RECORDS

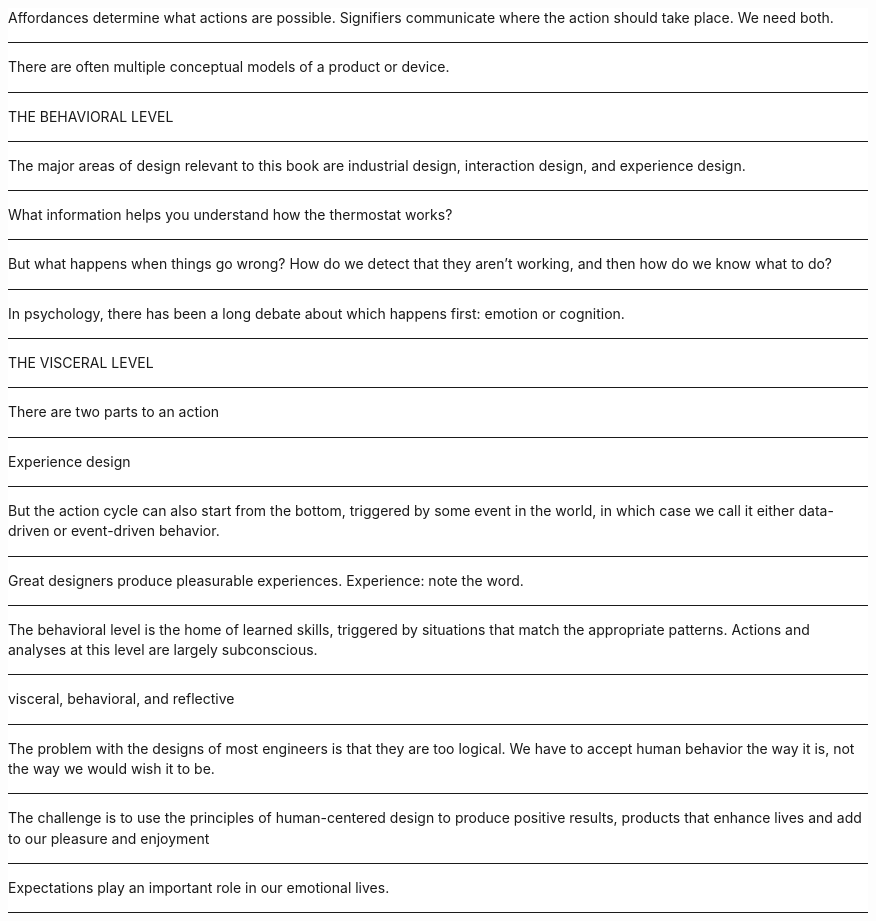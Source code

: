Affordances determine what actions are possible. Signifiers communicate where the action should take place. We need both.

---
There are often multiple conceptual models of a product or device.

---
THE BEHAVIORAL LEVEL

---
The major areas of design relevant to this book are industrial design, interaction design, and experience design.

---
What information helps you understand how the thermostat works?

---
But what happens when things go wrong? How do we detect that they aren’t working, and then how do we know what to do?

---
In psychology, there has been a long debate about which happens first: emotion or cognition.

---
THE VISCERAL LEVEL

---
There are two parts to an action

---
Experience design

---
But the action cycle can also start from the bottom, triggered by some event in the world, in which case we call it either data-driven or event-driven behavior.

---
Great designers produce pleasurable experiences. Experience: note the word.

---
The behavioral level is the home of learned skills, triggered by situations that match the appropriate patterns. Actions and analyses at this level are largely subconscious.

---
visceral, behavioral, and reflective

---
The problem with the designs of most engineers is that they are too logical. We have to accept human behavior the way it is, not the way we would wish it to be.

---
The challenge is to use the principles of human-centered design to produce positive results, products that enhance lives and add to our pleasure and enjoyment

---
Expectations play an important role in our emotional lives.

---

DIRECTIONS
Which lines of the data include "lives"? Copy each of them.

SOLUTION
The challenge is to use the principles of human-centered design to produce positive results, products that enhance lives and add to our pleasure and enjoyment
Expectations play an important role in our emotional lives.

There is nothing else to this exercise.